> HOW TO COMPLETE THIS TASK: Say how many lines in the material below contain the word "Mongoose", giving the number alone.

═════ INPUT DATA ═════

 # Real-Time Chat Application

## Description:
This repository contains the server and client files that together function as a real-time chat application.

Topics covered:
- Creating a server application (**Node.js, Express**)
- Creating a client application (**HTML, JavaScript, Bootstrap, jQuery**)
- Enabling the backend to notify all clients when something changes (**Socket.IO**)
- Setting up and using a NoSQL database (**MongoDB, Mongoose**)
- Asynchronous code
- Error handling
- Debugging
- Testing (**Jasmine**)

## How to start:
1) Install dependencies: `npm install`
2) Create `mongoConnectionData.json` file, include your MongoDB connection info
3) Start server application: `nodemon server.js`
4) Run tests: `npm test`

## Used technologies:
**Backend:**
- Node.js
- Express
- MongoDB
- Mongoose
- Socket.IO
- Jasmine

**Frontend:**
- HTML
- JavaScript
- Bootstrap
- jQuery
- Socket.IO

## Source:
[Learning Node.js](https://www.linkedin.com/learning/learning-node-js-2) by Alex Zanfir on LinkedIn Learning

═════

> WRITTEN RESPONSE: 2